Occupation: Small Business Owner
Education: Korean University (BA)
Candidate Finance Filings
S.J. Jung is a longtime community activist, former city council candidate from 2009, part of the 13% and Growing coalition, and former leader of the MinKwon Center, an Asian American community advocacy group focusing on voting rights and civic engagement. Jung is running to represent underrepresented New Yorkers, such as the Asian-plurality residents in the district. He cited his work as an imports and exports business owner believing his experience that will help him forge public-private partnerships. His priorities include ensuring a fair budget for underrepresented New Yorkers, passage of the DREAM Act, increasing the minimum wage, and addressing quality of life issues in his district, such as pollution. He supports all of Citizens Union’s reform issues, in particular campaign finance reform and changing the culture in Albany. Having experienced both the city and state level campaign finance systems as a candidate, Jung stated that he would advocate for reducing the individual contribution limit at the state level. On ethics, he stated that he was very disappointed that the Moreland Commission was disbanded and he would demand a reopening of the commission. Citizens Union was impressed with Jung’s commitment and passion for reform issues, as well as his depth of community experience. We believe that he will bring a fresh and important advocacy perspective to Albany given his experience and background which is why we prefer him in this race.
TOBY STAVISKY – DEM
Toby Stavisky is running for re-election as a senior Democratic member of the State Senate. Stavisky is an assistant leader of the Senate Democratic Conference and is currently chair of the Higher Education Committee and member of the Finance Committee. Stavisky’s main focus if re-elected would include passing the DREAM Act and the Women’s Equality Agenda. Her top priorities for reform issues include: achieving campaign finance reform, reforming legislative ethics by enforcing better disclosures, reforming pension rules, and implementing more safeguards on outside income. She supports banning outside employment in conjunction with a raise for the legislature, and making the position full time, with hearings on this issue. On redistricting reform, Stavisky opposes the ballot proposal, and stated that it did not go far enough – she would rather have a nonpartisan redistricting commission with no vested interest in the outcome that is appointed by a panel or commission rather than directly by the legislative leaders.
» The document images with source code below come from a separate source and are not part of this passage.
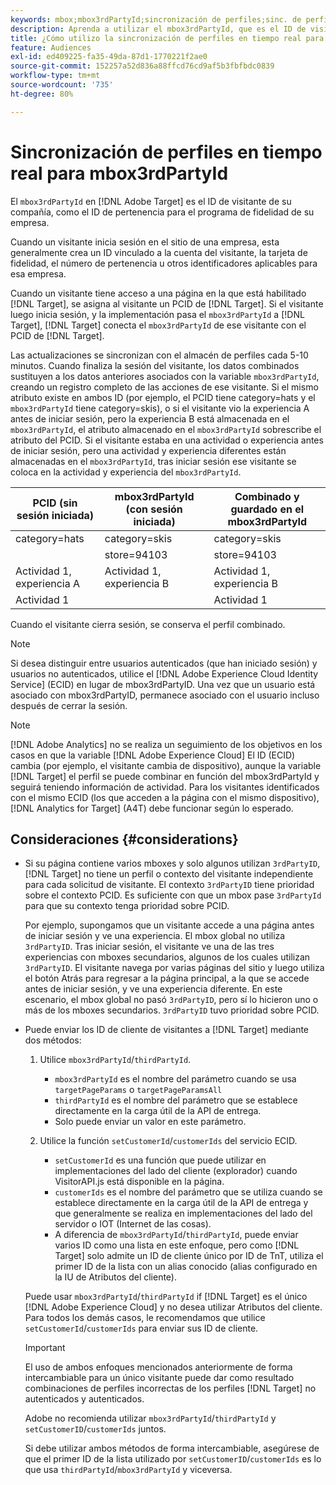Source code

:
```yaml
---
keywords: mbox;mbox3rdPartyId;sincronización de perfiles;sinc. de perfiles;PCID
description: Aprenda a utilizar el mbox3rdPartyId, que es el ID de visitante de su organización, como el ID de pertenencia o el programa de fidelidad de su organización.
title: ¿Cómo utilizo la sincronización de perfiles en tiempo real para mbox3rdPartyId?
feature: Audiences
exl-id: ed409225-fa35-49da-87d1-1770221f2ae0
source-git-commit: 152257a52d836a88ffcd76cd9af5b3fbfbdc0839
workflow-type: tm+mt
source-wordcount: '735'
ht-degree: 80%

---
```


# Sincronización de perfiles en tiempo real para mbox3rdPartyId

El `mbox3rdPartyId` en [!DNL Adobe Target] es el ID de visitante de su compañía, como el ID de pertenencia para el programa de fidelidad de su empresa.

Cuando un visitante inicia sesión en el sitio de una empresa, esta generalmente crea un ID vinculado a la cuenta del visitante, la tarjeta de fidelidad, el número de pertenencia u otros identificadores aplicables para esa empresa.

Cuando un visitante tiene acceso a una página en la que está habilitado [!DNL Target], se asigna al visitante un PCID de [!DNL Target]. Si el visitante luego inicia sesión, y la implementación pasa el `mbox3rdPartyId` a [!DNL Target], [!DNL Target] conecta el `mbox3rdPartyId` de ese visitante con el PCID de [!DNL Target].

Las actualizaciones se sincronizan con el almacén de perfiles cada 5-10 minutos. Cuando finaliza la sesión del visitante, los datos combinados sustituyen a los datos anteriores asociados con la variable `mbox3rdPartyId`, creando un registro completo de las acciones de ese visitante. Si el mismo atributo existe en ambos ID (por ejemplo, el PCID tiene category=hats y el `mbox3rdPartyId` tiene category=skis), o si el visitante vio la experiencia A antes de iniciar sesión, pero la experiencia B está almacenada en el `mbox3rdPartyId`, el atributo almacenado en el `mbox3rdPartyId` sobrescribe el atributo del PCID. Si el visitante estaba en una actividad o experiencia antes de iniciar sesión, pero una actividad y experiencia diferentes están almacenadas en el `mbox3rdPartyId`, tras iniciar sesión ese visitante se coloca en la actividad y experiencia del `mbox3rdPartyId`.

| PCID (sin sesión iniciada) | mbox3rdPartyId (con sesión iniciada) | Combinado y guardado en el mbox3rdPartyId |
|---|---|---|
| category=hats | category=skis | category=skis |
|  | store=94103 | store=94103 |
| Actividad 1, experiencia A | Actividad 1, experiencia B | Actividad 1, experiencia B |
| Actividad 1 |  | Actividad 1 |

Cuando el visitante cierra sesión, se conserva el perfil combinado.

>[!NOTE]
>
>Si desea distinguir entre usuarios autenticados (que han iniciado sesión) y usuarios no autenticados, utilice el [!DNL Adobe Experience Cloud Identity Service] (ECID) en lugar de mbox3rdPartyID. Una vez que un usuario está asociado con mbox3rdPartyID, permanece asociado con el usuario incluso después de cerrar la sesión.

>[!NOTE]
>
>[!DNL Adobe Analytics] no se realiza un seguimiento de los objetivos en los casos en que la variable [!DNL Adobe Experience Cloud] El ID (ECID) cambia (por ejemplo, el visitante cambia de dispositivo), aunque la variable [!DNL Target] el perfil se puede combinar en función del mbox3rdPartyId y seguirá teniendo información de actividad. Para los visitantes identificados con el mismo ECID (los que acceden a la página con el mismo dispositivo), [!DNL Analytics for Target] (A4T) debe funcionar según lo esperado.

## Consideraciones {#considerations}

* Si su página contiene varios mboxes y solo algunos utilizan `3rdPartyID`, [!DNL Target] no tiene un perfil o contexto del visitante independiente para cada solicitud de visitante. El contexto `3rdPartyID` tiene prioridad sobre el contexto PCID. Es suficiente con que un mbox pase `3rdPartyId` para que su contexto tenga prioridad sobre PCID.

   Por ejemplo, supongamos que un visitante accede a una página antes de iniciar sesión y ve una experiencia. El mbox global no utiliza `3rdPartyID`. Tras iniciar sesión, el visitante ve una de las tres experiencias con mboxes secundarios, algunos de los cuales utilizan `3rdPartyID`. El visitante navega por varias páginas del sitio y luego utiliza el botón Atrás para regresar a la página principal, a la que se accede antes de iniciar sesión, y ve una experiencia diferente. En este escenario, el mbox global no pasó `3rdPartyID`, pero sí lo hicieron uno o más de los mboxes secundarios. `3rdPartyID` tuvo prioridad sobre PCID.

* Puede enviar los ID de cliente de visitantes a [!DNL Target] mediante dos métodos:

   1. Utilice `mbox3rdPartyId`/`thirdPartyId`.

      * `mbox3rdPartyId` es el nombre del parámetro cuando se usa `targetPageParams` o `targetPageParamsAll`
      * `thirdPartyId` es el nombre del parámetro que se establece directamente en la carga útil de la API de entrega.
      * Solo puede enviar un valor en este parámetro.
   1. Utilice la función `setCustomerId`/`customerIds` del servicio ECID.

      * `setCustomerId` es una función que puede utilizar en implementaciones del lado del cliente (explorador) cuando VisitorAPI.js está disponible en la página.
      * `customerIds` es el nombre del parámetro que se utiliza cuando se establece directamente en la carga útil de la API de entrega y que generalmente se realiza en implementaciones del lado del servidor o IOT (Internet de las cosas).
      * A diferencia de `mbox3rdPartyId`/`thirdPartyId`, puede enviar varios ID como una lista en este enfoque, pero como [!DNL Target] solo admite un ID de cliente único por ID de TnT, utiliza el primer ID de la lista con un alias conocido (alias configurado en la IU de Atributos del cliente).

   Puede usar `mbox3rdPartyId`/`thirdPartyId` if [!DNL Target] es el único [!DNL Adobe Experience Cloud] y no desea utilizar Atributos del cliente. Para todos los demás casos, le recomendamos que utilice `setCustomerId`/`customerIds` para enviar sus ID de cliente.

   >[!IMPORTANT]
   >
   > El uso de ambos enfoques mencionados anteriormente de forma intercambiable para un único visitante puede dar como resultado combinaciones de perfiles incorrectas de los perfiles [!DNL Target] no autenticados y autenticados.
   >
   >Adobe no recomienda utilizar `mbox3rdPartyId`/`thirdPartyId` y `setCustomerID`/`customerIds` juntos.
   >
   >Si debe utilizar ambos métodos de forma intercambiable, asegúrese de que el primer ID de la lista utilizado por `setCustomerID`/`customerIds` es lo que usa `thirdPartyId`/`mbox3rdPartyId` y viceversa.

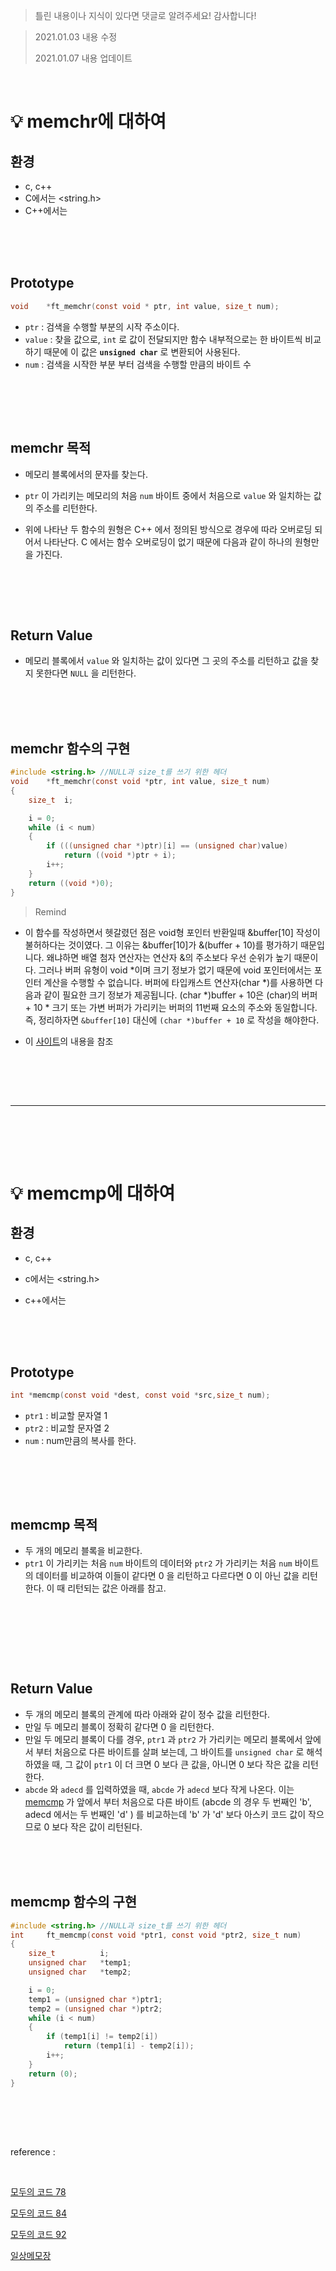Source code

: > 틀린 내용이나 지식이 있다면 댓글로 알려주세요! 감사합니다!

> 2021.01.03 내용 수정
>
> 2021.01.07 내용 업데이트



<br/>

# 💡 memchr에 대하여

## 환경

* c, c++
* C에서는 <string.h>
* C++에서는 <cstring>

<br/>

<br/>

<br/>



## Prototype

```c
void	*ft_memchr(const void * ptr, int value, size_t num);
```

* ```ptr``` : 검색을 수행할 부분의 시작 주소이다.
* ```value``` : 찾을 값으로, `int` 로 값이 전달되지만 함수 내부적으로는 한 바이트씩 비교하기 때문에 이 값은 **`unsigned char`** 로 변환되어 사용된다.
* ```num``` : 검색을 시작한 부분 부터 검색을 수행할 만큼의 바이트 수

<br/><br/>

<br/>

## memchr 목적

* 메모리 블록에서의 문자를 찾는다.

* `ptr` 이 가리키는 메모리의 처음 `num` 바이트 중에서 처음으로 `value` 와 일치하는 값의 주소를 리턴한다.

*  위에 나타난 두 함수의 원형은 C++ 에서 정의된 방식으로 경우에 따라 오버로딩 되어서 나타난다. C 에서는 함수 오버로딩이 없기 때문에 다음과 같이 하나의 원형만을 가진다.

<br/><br/>

<br/>

## Return Value 

* 메모리 블록에서 `value` 와 일치하는 값이 있다면 그 곳의 주소를 리턴하고 값을 찾지 못한다면 `NULL` 을 리턴한다.

  <br/><br/><br/>

## memchr 함수의 구현

```c
#include <string.h> //NULL과 size_t를 쓰기 위한 헤더
void	*ft_memchr(const void *ptr, int value, size_t num)
{
	size_t	i;

	i = 0;
	while (i < num)
	{
		if (((unsigned char *)ptr)[i] == (unsigned char)value)
			return ((void *)ptr + i);
		i++;
	}
	return ((void *)0);
}

```

> Remind

* 이 함수를 작성하면서 헷갈렸던 점은  void형 포인터 반환일때  &buffer[10] 작성이 불허하다는 것이였다.
  그 이유는 &buffer[10]가 &(buffer + 10)를 평가하기 때문입니다. 왜냐하면 배열 첨자 연산자는 연산자 &의 주소보다 우선 순위가 높기 때문이다. 그러나 버퍼 유형이 void *이며 크기 정보가 없기 때문에 void 포인터에서는 포인터 계산을 수행할 수 없습니다. 버퍼에 타입캐스트 연산자(char *)를 사용하면 다음과 같이 필요한 크기 정보가 제공됩니다.
  (char *)buffer + 10은 (char)의 버퍼 + 10 * 크기 또는 가변 버퍼가 가리키는 버퍼의 11번째 요소의 주소와 동일합니다.
  즉, 정리하자면  `&buffer[10]` 대신에  `(char *)buffer + 10` 로 작성을 해야한다.

* 이 [사이트](https://stackoverrun.com/ko/q/6332931)의 내용을 참조

<br/><br/>

<br/>





------



<br/><br/>

<br/>





# 💡 memcmp에 대하여  



## 환경

* c, c++

* c에서는 <string.h>

* c++에서는 <cstring>

  

<br/>

<br/>

<br/>



## Prototype

```c
int	*memcmp(const void *dest, const void *src,size_t num);
```

* `ptr1` : 비교할 문자열 1
* ```ptr2``` : 비교할 문자열 2
* ```num``` : num만큼의 복사를 한다.

<br/><br/>

<br/>

## memcmp 목적

* 두 개의 메모리 블록을 비교한다.
* `ptr1` 이 가리키는 처음 `num` 바이트의 데이터와 `ptr2` 가 가리키는 처음 `num` 바이트의 데이터를 비교하여 이들이 같다면 0 을 리턴하고 다르다면 0 이 아닌 값을 리턴한다. 이 때 리턴되는 값은 아래를 참고.

<br/>

<br/><br/>

<br/>

## Return Value 

* 두 개의 메모리 블록의 관계에 따라 아래와 같이 정수 값을 리턴한다.
* 만일 두 메모리 블록이 정확히 같다면 0 을 리턴한다.
* 만일 두 메모리 블록이 다를 경우, `ptr1` 과 `ptr2` 가 가리키는 메모리 블록에서 앞에서 부터 처음으로 다른 바이트를 살펴 보는데, 그 바이트를 `unsigned char` 로 해석하였을 때, 그 값이 `ptr1` 이 더 크면 0 보다 큰 값을, 아니면 0 보다 작은 값을 리턴한다.
* `abcde` 와 `adecd` 를 입력하였을 때, `abcde` 가 `adecd` 보다 작게 나온다. 이는 [memcmp](https://modoocode.com/84) 가 앞에서 부터 처음으로 다른 바이트 (abcde 의 경우 두 번째인 'b', adecd 에서는 두 번째인 'd' ) 를 비교하는데 'b' 가 'd' 보다 아스키 코드 값이 작으므로 0 보다 작은 값이 리턴된다.

<br/><br/><br/>

## memcmp 함수의 구현

```c
#include <string.h> //NULL과 size_t를 쓰기 위한 헤더
int		ft_memcmp(const void *ptr1, const void *ptr2, size_t num)
{
	size_t			i;
	unsigned char	*temp1;
	unsigned char	*temp2;

	i = 0;
	temp1 = (unsigned char *)ptr1;
	temp2 = (unsigned char *)ptr2;
	while (i < num)
	{
		if (temp1[i] != temp2[i])
			return (temp1[i] - temp2[i]);
		i++;
	}
	return (0);
}
```



<br/><br/>

<br/>





reference :

<br/>



[모두의 코드 78](https://modoocode.com/78)

[모두의 코드 84 ](https://modoocode.com/84)

[모두의 코드 92 ](https://modoocode.com/92)

[일상메모장](https://hand-over.tistory.com/47)



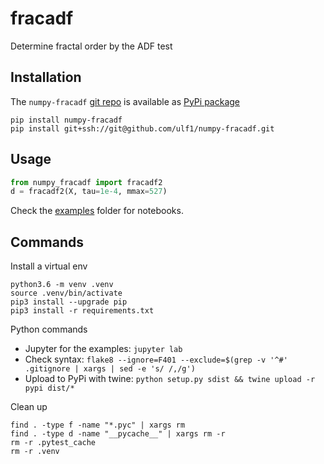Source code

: # fracadf
Determine fractal order by the ADF test

## Installation 
The `numpy-fracadf` [git repo](http://github.com/ulf1/numpy-fracadf) is available as [PyPi package](https://pypi.org/project/numpy-fracadf)

```
pip install numpy-fracadf
pip install git+ssh://git@github.com/ulf1/numpy-fracadf.git
```


## Usage
```python
from numpy_fracadf import fracadf2
d = fracadf2(X, tau=1e-4, mmax=527)
```

Check the [examples](http://github.com/ulf1/numpy-fracadf/examples) folder for notebooks.


## Commands
Install a virtual env

```
python3.6 -m venv .venv
source .venv/bin/activate
pip3 install --upgrade pip
pip3 install -r requirements.txt
```

Python commands

* Jupyter for the examples: `jupyter lab`
* Check syntax: `flake8 --ignore=F401 --exclude=$(grep -v '^#' .gitignore | xargs | sed -e 's/ /,/g')`
* Upload to PyPi with twine: `python setup.py sdist && twine upload -r pypi dist/*`

Clean up
```
find . -type f -name "*.pyc" | xargs rm
find . -type d -name "__pycache__" | xargs rm -r
rm -r .pytest_cache
rm -r .venv
```
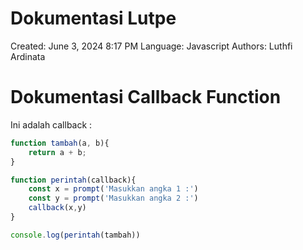 # Dokumentasi Lutpe

Created: June 3, 2024 8:17 PM
Language: Javascript
Authors: Luthfi Ardinata

# Dokumentasi Callback Function

Ini adalah callback : 

```jsx
function tambah(a, b){
    return a + b;
}

function perintah(callback){
    const x = prompt('Masukkan angka 1 :')
    const y = prompt('Masukkan angka 2 :')
    callback(x,y)
}

console.log(perintah(tambah))
```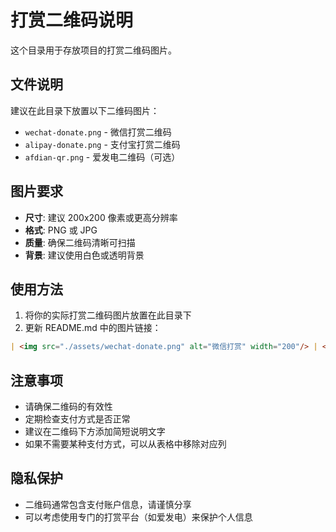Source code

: # 打赏二维码说明

这个目录用于存放项目的打赏二维码图片。

## 文件说明

建议在此目录下放置以下二维码图片：

- `wechat-donate.png` - 微信打赏二维码
- `alipay-donate.png` - 支付宝打赏二维码  
- `afdian-qr.png` - 爱发电二维码（可选）

## 图片要求

- **尺寸**: 建议 200x200 像素或更高分辨率
- **格式**: PNG 或 JPG
- **质量**: 确保二维码清晰可扫描
- **背景**: 建议使用白色或透明背景

## 使用方法

1. 将你的实际打赏二维码图片放置在此目录下
2. 更新 README.md 中的图片链接：

```markdown
| <img src="./assets/wechat-donate.png" alt="微信打赏" width="200"/> | <img src="./assets/alipay-donate.png" alt="支付宝打赏" width="200"/> |
```

## 注意事项

- 请确保二维码的有效性
- 定期检查支付方式是否正常
- 建议在二维码下方添加简短说明文字
- 如果不需要某种支付方式，可以从表格中移除对应列

## 隐私保护

- 二维码通常包含支付账户信息，请谨慎分享
- 可以考虑使用专门的打赏平台（如爱发电）来保护个人信息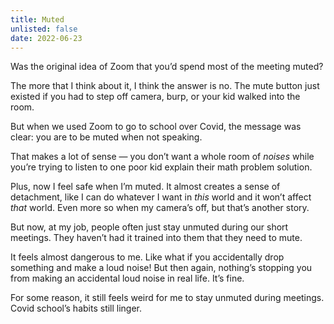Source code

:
 ```yaml
---
title: Muted
unlisted: false
date: 2022-06-23
---
```


Was the original idea of Zoom that you’d spend most of the meeting muted?

The more that I think about it, I think the answer is no. The mute button just existed if you had to step off camera, burp, or your kid walked into the room.

But when we used Zoom to go to school over Covid, the message was clear: you are to be muted when not speaking.

That makes a lot of sense — you don’t want a whole room of _noises_ while you’re trying to listen to one poor kid explain their math problem solution.

Plus, now I feel safe when I’m muted. It almost creates a sense of detachment, like I can do whatever I want in _this_ world and it won’t affect _that_ world. Even more so when my camera’s off, but that’s another story.

But now, at my job, people often just stay unmuted during our short meetings. They haven’t had it trained into them that they need to mute.

It feels almost dangerous to me. Like what if you accidentally drop something and make a loud noise! But then again, nothing’s stopping you from making an accidental loud noise in real life. It’s fine.

For some reason, it still feels weird for me to stay unmuted during meetings. Covid school’s habits still linger.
Stavisky stated that she is a strong advocate for the Asian-American community which constitutes a plurality in the district, and pointed to her constituent services and to her success in bringing a bill regarding the Lunar New Year to the governor’s agenda. Stavisky opposes automatic voter registration, citing concerns about a flood of applicants that the Board of Elections could not handle. Stavisky also opposes automatically granting New Yorkers on parole the ability to vote; she stated that she agrees it should be made easier, but not automatic. In spite of our differences on redistricting, Citizens Union appreciates Stavisky’s commitment to reform issues and her effectiveness as a long-serving legislator, but feels that given the appeal of her opponent as a well-regarded community leader, a change in representation is needed.